На самом деле Берендеево болото, к которому мы подъехали, оказалось совсем не болотом, а ольховым низкорослым лесом. Лес этот растет на кочках, и между кочками — вязкая топь.
Мы бодро пошли, прыгая с кочки на кочку, придерживаясь за деревья, все дальше и дальше. Вдруг увидели, что кочки и деревья как-то гнутся и уходят из-под ног в жидкую кругом трясину. Павел Александрович провалился по пояс первый. Я смотрю — кочки уходят из-под ног. Хотел прыгнуть на другую, к корням дерева, и увяз…
Гофмейстер кричал: «Сюда, поскорей!» Герасим подавал ему сломанную олешину, и с архитектором тащили его за руки, упираясь в кочку у большой орешины. Тина, какая-то желтая сметана, резко выделялась на зеленом охотничьем костюме гофмейстера.
— Назад идем! — кричал гофмейстер.
— Куда иттить? — с хитрецой спрашивал Герасим.
— Где компас? — кричал кто-то.
— К черту компас! — орал Василь Сергеевич. — Благодарю вас, хорошенькое болотце нашли.
— Верно, — говорит Герасим. — Пропадешь. Говорил же, — какая тут охота!..
Когда выбрались из болота, то с горки было видно — далеко, до самого горизонта, синела эта ольховая заросль…
Гофмейстер смотрел испуганно серыми глазами, весь в тине, на веках светлыми пятнами засохла грязь. Я вспомнил, что как-то видел в музеях восковые фигуры, на которых от времени треснул воск и из вставленных глаз кругом торчала вата… Выражение у него было такое же.
Тут еще, ко всеобщему горю, заморосил дождик.

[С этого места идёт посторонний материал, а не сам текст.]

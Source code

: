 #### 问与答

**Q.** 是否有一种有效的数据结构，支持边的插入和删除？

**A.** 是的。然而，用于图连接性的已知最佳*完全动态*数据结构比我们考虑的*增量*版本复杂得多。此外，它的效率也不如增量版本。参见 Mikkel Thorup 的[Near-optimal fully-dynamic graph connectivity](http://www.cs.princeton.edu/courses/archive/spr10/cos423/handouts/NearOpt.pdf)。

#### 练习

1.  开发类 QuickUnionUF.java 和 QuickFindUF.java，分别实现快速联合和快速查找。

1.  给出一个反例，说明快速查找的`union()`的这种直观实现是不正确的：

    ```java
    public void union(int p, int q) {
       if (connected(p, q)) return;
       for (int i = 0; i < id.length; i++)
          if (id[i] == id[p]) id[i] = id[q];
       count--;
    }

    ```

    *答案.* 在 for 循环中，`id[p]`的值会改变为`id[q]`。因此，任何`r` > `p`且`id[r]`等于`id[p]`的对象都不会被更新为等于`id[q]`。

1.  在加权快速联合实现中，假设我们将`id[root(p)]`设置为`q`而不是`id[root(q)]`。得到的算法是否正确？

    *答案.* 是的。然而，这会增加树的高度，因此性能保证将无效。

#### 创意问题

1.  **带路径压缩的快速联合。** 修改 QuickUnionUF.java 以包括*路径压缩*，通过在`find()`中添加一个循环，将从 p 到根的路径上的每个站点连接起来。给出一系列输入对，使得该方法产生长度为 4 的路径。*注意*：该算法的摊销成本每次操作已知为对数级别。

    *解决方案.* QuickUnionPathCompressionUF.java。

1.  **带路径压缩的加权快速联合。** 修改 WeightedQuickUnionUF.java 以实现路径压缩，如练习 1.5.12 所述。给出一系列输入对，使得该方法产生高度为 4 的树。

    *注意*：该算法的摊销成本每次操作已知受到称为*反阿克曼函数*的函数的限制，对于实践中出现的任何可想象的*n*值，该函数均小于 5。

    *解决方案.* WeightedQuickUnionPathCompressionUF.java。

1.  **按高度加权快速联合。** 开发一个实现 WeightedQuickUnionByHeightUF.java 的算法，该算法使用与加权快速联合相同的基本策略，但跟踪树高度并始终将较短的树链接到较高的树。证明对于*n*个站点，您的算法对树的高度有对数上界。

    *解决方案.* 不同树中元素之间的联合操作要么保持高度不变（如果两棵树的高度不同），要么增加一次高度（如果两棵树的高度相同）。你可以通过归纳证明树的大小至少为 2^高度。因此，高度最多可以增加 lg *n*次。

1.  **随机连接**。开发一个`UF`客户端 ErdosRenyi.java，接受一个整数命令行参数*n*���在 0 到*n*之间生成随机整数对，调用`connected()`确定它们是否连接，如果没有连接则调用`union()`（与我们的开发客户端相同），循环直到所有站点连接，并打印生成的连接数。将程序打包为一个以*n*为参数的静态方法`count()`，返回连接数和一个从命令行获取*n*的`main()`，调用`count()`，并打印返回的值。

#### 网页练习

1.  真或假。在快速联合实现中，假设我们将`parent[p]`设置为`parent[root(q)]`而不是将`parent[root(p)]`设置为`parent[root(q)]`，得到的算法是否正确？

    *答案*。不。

Озябшие, мокрые, мы решили ехать до ближайшей деревни, в Пундогу или Рявку.
— Эдаких тут и нету, — сказал Герасим.
— Как нету? — возмутился Сучков.
— Полноте, Павел Лександрыч, этак по колпасу никак нельзя. Поедем на Овсурово, к Барану, тут недалече.
Охотник Семен, по прозвищу Баран, принял нас с радостью.
— Э-эка, — сказал, — как наохотились, видать, что досыта! — И его веселые глаза смеялись.
Чтобы согреть нас, он затопил печь хворостом. На столе появились все закуски, захваченные из Москвы друзьями: коньяк, водка, колбасы, сардинки. Хозяин подал на стол лосиную солонину…
— Эк, — говорил он, — куда зашли! Нешто возможно. Хорошо, что так, а то здесь по болоту и в упокойники недолго. Знать, в топь ушли…
Охотники, выпив и закусив, пришли в себя. Разговорились о неудаче.
— А, наверное, все-таки в таком болоте дичи много. И даже — неизвестной.
— И чего ее есть! — подтвердил хозяин Баран. — Всякая есть. Лосей много. А еще больше — чертей болотных. Сам видал.
— Какой вздор! — сказал гофмейстер.
— Нет, барин, есть. Заведет, и прощай. Я знаю болота эти. Это я по зиме обхаживал, бывал в них, знаю. Лосей бивал немало. А вот на днях пошел краем, и завело…
Павел Александрович достал карту и спросил хозяина о селениях Няндома, Пундога, Рявка.